Dans la foulée de la déclaration de Cavaco Silva, Passos de Coelho et Paulo Portas ont présenté la composition d’un gouvernement minoritaire qui doit prendre ses fonctions le vendredi 30 octobre et présenter son programme dix jours après selon le délai légal, soit au plus tard le 9 novembre. L’ex-premier ministre et l’ex-vice premier ministre jouent la carte de la victimisation, une formule plus d’une fois utilisée par les divers Berlusconi européens : la majorité parlementaire formelle, PS, PCP, Bloco, les empêcherait d’assurer la stabilité gouvernementale dont les fruits passés ont été reconnus par le pourcentage le plus ample, comparativement, d’électeurs et d’électrices. Conjointement sont montées en épingle les « pressions » exercées par le PCP et le Bloco dans le cours des négociations avec le PS d’Antonio Costa. Les déclarations outrancières ne manquent pas à ce propos. Le 28 octobre, Fernando Faria de Oliveira, président de l’Association portugaise des banques, ne s’est pas retenu. Il affirma désirer que le Portugal « se rapproche des pays du centre de l’Europe et qu’il ne revienne pas en arrière pour se transformer en un Cuba de l’Europe ».

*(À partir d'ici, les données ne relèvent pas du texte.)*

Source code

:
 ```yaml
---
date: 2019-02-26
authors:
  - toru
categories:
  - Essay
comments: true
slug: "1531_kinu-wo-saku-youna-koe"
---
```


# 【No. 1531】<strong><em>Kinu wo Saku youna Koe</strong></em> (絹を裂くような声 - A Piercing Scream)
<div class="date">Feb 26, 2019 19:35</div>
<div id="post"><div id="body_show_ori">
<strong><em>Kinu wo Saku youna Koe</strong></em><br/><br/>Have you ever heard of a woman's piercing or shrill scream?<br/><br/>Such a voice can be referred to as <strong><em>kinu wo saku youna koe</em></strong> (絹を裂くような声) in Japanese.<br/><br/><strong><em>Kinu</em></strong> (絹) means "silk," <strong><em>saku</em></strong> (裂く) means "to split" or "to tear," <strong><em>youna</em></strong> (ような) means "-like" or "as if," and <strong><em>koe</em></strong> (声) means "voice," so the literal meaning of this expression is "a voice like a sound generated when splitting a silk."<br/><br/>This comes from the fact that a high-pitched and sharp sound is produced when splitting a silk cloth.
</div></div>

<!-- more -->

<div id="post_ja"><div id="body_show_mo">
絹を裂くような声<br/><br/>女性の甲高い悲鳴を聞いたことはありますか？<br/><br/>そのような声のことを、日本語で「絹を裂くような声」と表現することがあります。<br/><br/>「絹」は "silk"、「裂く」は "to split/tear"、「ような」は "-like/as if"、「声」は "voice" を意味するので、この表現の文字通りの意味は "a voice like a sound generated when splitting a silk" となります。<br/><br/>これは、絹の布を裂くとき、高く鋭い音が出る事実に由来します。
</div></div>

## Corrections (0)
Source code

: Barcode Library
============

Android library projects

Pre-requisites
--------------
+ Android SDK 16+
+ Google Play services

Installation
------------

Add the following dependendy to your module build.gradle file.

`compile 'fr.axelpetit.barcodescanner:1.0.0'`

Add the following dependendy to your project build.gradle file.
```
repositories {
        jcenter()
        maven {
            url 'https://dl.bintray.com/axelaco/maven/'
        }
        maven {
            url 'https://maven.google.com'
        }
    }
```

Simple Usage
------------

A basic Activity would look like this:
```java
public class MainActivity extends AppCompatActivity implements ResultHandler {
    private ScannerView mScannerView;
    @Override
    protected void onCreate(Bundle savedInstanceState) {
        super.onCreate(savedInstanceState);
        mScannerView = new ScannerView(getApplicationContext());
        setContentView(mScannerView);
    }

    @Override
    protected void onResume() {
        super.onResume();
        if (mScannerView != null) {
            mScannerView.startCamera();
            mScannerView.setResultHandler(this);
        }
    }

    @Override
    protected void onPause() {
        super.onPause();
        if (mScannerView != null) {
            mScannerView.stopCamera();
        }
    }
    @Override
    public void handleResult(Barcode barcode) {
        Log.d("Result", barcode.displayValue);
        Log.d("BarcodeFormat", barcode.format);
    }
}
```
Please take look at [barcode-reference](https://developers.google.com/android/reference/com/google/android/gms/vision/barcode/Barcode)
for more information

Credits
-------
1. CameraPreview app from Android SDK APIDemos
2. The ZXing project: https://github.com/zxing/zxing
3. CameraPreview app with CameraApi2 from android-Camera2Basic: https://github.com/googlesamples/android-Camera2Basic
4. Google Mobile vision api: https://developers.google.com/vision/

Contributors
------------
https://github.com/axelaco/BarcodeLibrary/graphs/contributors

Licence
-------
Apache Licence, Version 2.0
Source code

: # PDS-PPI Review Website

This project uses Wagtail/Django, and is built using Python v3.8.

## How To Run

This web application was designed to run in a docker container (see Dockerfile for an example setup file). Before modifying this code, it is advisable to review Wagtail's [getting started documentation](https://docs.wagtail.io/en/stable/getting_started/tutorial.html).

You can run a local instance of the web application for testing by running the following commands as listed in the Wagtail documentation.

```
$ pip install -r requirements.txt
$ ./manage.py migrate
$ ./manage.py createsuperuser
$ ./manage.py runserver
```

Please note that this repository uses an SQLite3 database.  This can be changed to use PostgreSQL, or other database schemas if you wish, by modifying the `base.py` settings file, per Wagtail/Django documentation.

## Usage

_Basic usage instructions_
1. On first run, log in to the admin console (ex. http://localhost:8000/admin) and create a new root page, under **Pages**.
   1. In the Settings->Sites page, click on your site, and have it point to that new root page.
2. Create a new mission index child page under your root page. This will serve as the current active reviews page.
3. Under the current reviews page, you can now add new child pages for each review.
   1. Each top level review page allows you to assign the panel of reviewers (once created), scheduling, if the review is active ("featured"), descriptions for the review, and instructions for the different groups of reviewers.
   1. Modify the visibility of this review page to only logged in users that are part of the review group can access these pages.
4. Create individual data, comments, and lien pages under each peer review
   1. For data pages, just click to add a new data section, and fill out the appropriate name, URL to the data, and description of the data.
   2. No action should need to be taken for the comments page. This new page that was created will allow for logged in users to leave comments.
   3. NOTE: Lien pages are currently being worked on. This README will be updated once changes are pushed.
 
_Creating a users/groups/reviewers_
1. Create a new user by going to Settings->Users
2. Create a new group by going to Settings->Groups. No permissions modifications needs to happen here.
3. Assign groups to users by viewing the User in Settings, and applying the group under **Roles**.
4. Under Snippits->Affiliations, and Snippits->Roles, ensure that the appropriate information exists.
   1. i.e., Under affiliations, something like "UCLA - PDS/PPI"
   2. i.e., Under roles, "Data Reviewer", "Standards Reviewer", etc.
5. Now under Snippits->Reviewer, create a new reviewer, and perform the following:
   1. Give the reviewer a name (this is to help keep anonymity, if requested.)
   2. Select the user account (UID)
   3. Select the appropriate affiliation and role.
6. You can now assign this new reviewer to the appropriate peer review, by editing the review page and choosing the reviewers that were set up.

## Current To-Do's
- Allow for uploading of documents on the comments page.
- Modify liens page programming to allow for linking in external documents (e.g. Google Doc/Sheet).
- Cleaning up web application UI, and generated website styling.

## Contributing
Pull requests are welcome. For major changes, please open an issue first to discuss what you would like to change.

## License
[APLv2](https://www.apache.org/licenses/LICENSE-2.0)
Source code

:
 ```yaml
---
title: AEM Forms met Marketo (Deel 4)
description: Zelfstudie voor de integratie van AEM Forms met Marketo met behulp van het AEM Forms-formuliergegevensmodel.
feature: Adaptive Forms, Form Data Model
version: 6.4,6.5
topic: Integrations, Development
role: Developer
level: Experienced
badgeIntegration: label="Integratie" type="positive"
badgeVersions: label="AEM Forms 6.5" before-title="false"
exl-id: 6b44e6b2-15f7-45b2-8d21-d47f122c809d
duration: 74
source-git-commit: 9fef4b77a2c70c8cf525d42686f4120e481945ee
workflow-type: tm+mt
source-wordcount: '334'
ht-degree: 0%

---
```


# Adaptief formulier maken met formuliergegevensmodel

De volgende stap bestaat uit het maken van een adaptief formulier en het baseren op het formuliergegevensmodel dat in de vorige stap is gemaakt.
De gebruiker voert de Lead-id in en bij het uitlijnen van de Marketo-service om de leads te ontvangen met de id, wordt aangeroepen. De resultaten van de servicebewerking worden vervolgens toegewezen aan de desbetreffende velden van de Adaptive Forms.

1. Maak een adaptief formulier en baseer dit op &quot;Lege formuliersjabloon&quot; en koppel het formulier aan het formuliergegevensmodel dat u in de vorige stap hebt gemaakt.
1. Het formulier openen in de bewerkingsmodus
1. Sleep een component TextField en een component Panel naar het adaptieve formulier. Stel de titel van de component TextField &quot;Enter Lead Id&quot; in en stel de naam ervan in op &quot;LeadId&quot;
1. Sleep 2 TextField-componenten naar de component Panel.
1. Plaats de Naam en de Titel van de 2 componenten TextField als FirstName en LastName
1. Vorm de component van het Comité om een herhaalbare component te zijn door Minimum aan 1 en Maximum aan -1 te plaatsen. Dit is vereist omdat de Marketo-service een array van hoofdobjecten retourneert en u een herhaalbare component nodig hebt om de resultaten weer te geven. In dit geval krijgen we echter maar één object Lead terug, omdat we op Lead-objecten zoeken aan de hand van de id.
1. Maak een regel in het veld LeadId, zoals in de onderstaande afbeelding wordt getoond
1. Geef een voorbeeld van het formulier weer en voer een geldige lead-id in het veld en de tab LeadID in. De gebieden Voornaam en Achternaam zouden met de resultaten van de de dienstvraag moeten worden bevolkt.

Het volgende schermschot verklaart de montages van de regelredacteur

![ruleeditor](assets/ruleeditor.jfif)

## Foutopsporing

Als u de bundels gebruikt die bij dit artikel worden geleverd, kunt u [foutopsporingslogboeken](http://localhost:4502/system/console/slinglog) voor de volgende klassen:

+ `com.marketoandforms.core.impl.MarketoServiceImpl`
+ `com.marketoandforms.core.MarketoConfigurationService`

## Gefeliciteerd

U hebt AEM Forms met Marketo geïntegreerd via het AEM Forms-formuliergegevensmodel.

Ce genre de déclarations et celles des dirigeants traditionnels de la droite – qui mettent en exergue l’importance de maintenir le Portugal dans l’OTAN et de ne pas contraindre la troïka, qui a quitté Lisbonne en 2014, de revenir dans l’ex-capitale d’un empire – peuvent servir à étayer au plan politique la tactique de négociations-pressions envers le Parti socialiste de la part du Bloco, pour ne pas mentionner le PCP. Toutefois, un banquier fort connu comme Fernando Ulrich, dirigeant de la BPI (Banco Portugues de Investimento), souligne qu’il ne faut « pas entrer dans une dramatisation et que le parallélisme entre Cuba et le Portugal » n’est pas adéquat. Sur le fond, il affirme être « confiant et tranquille » et que, quel que soit le gouvernement, la « stabilité » se confirmera. Ulrich, de 2008 à 2015, a réduit le nombre de salariés de la BPI de 24%, sans grands problèmes. Les 5934 « collaborateurs » ne l’ont pas débarqué. Cela traduit une configuration de la mobilisation sociale – y compris dans ce secteur – qui n’est pas sans rapport avec le chômage, l’émigration et la dégradation graduelle de rapports de force sociaux. Certes, les équations sociales n’excluent pas une crise politique au sommet, d’autant plus que le président Cavaco fait montre d’un autoritarisme qui n’est que l’autre facette de la victimisation de l’ex-premier ministre et de l’ex-vice-premier ministre.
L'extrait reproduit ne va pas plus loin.